The Rose of Westhaven first started germinating as a campaign idea after I picked up a copy of Lamentations of the Flame Princess, the OSR game written by James Raggi. I’d steered clear of it previously because–every time I saw people talking about the game–they had either one or two reactions, it was either “Ewww, no, it’s obscene and weird” or people going “Yeah, it’s so metal and extreme, wooooo!”

The reality–as if often the case–was somewhere between the two, yes LotFP does have some artwork that’s risqué and a lot of the supplements tend to really ramp up the gruesomeness or the weird horror vibe (which I don’t mind TBH), but the actual corebook itself is a well written and tidy OSR game. Without getting into the system details, LotFP posits a fairly brutal version of old-school D&D with a streamlined skill system and a slightly darker background, more akin to the old WFRP than more traditional D&D. As someone who started roleplaying with Warhammer Fantasy Roleplay I found this style very appealing, the game also contains optional rules for blackpowder firearms, with many of the supplements being set in worlds that have a more renaissance vibe to them than the traditional pseudo-medieval worlds used in a lot of OSR games.

I’m a big fan of this book, so it didn’t take me long to start looking around for a group of players and thinking about what sort of campaign I would run with it, I’m lucky enough to have a group of people who were enthusiastic to give it a shot.

Creating the Campaign

Originally when I sat down, I had loads of ideas racing through my head so I grabbed my trusty notebook and jotted down a few things I definitely wanted to be in the world that I was designing:

  • A slightly later time-period than normal.
  • Black powder firearms.
  • Some sort of large-scale conflict as a backdrop.
  • A conflict between modern and ancient religions.
  • A rationale for dungeon-crawling.
  • A world with ancient mythology.
  • The Mythos.

After taking a short while to look at this list and mull it over I decided that–whilst not impossible–creating all of this stuff from scratch was going to be a massive investment of time for a game whose lifespan was (at the time of creation) uncertain, I’ve seen lots of games where the GM has spent ages creating a world and the campaign itself never really gets of the ground or folds.

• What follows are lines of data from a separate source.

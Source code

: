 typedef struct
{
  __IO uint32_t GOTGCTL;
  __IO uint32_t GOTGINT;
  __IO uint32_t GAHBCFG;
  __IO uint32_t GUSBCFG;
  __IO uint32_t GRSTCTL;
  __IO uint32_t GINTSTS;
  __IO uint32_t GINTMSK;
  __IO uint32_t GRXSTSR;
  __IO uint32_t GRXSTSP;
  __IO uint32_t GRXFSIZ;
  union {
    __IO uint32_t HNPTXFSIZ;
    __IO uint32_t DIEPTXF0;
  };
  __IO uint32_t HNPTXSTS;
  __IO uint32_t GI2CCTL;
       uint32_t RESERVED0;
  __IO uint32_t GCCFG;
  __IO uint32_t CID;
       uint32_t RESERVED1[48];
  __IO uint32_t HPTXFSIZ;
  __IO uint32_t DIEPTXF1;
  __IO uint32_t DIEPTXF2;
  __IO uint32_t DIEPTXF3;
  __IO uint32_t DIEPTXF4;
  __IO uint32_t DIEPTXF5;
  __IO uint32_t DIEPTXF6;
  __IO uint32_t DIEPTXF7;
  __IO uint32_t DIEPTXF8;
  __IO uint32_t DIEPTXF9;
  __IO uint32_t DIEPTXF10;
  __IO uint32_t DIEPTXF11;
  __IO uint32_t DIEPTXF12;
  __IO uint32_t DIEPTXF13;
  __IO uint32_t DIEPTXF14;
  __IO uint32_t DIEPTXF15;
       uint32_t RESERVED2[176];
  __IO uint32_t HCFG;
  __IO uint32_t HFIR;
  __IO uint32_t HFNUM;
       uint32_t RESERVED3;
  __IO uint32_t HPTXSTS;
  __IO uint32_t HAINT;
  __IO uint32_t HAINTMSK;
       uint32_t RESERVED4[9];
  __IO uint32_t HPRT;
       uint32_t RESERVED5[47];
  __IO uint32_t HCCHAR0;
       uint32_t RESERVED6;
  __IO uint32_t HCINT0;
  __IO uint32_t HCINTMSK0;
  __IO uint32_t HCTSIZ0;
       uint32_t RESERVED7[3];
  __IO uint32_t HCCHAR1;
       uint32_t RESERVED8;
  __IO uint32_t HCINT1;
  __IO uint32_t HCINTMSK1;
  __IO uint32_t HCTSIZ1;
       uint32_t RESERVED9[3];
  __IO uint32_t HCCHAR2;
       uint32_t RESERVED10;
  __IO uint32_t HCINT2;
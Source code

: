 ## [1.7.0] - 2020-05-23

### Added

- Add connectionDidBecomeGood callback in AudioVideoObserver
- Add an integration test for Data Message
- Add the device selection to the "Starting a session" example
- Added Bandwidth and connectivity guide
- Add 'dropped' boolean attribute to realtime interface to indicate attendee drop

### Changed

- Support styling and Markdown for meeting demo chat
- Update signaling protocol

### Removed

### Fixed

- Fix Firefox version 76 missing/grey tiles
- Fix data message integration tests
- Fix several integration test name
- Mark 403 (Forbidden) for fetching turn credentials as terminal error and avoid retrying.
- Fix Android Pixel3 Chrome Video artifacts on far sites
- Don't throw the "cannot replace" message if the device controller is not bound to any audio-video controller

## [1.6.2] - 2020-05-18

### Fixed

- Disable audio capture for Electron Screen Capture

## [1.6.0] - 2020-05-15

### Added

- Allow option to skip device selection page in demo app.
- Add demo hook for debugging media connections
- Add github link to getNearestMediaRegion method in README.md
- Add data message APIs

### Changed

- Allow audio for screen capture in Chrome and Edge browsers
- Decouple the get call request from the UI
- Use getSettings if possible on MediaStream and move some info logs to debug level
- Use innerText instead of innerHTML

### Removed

Of course you can always recycle stuff and use it in other games, but I also didn’t want to have to be making loads of stuff up entirely on the fly.

Familiar Ground

I often find that–if I want to create a campaign but not make it up whole-cloth–taking inspiration from a film, a book series or the real-world can be a great shortcut. You just file the serial numbers off it, and it can serve as a great source of inspiration, and if you do have to make up something you can refer back to your source material for guidance. I decided to go for using a fantasy version of Great Britain and Ireland, since this gives me a wealth of folklore to draw on and is also quite familiar to myself, originally I decided to start the players on the coast (since I’d been reading Alas for the Awful Sea) near a small made-up village near the coat of Wales (originally referred to as Fada Siar in our campaign).

Research & Decisions

It was about this time that I started considering what sort of time period I wanted to run it in, since I’d already decided that I wanted to run the game in a slightly later time period than the standard medieval and wanted a background conflict, I started looking at the English Civil Wars and the Tudor Period. I decided to take inspiration from both of them, creating a setting torn apart by a conflict between staunch Royalists and freedom-loving Parliamentarians. Previously the countries had been ruled by a strong royal dynasty, but a leader amongst the common(er) folk had arisen and was leading a rebellion against the old ways.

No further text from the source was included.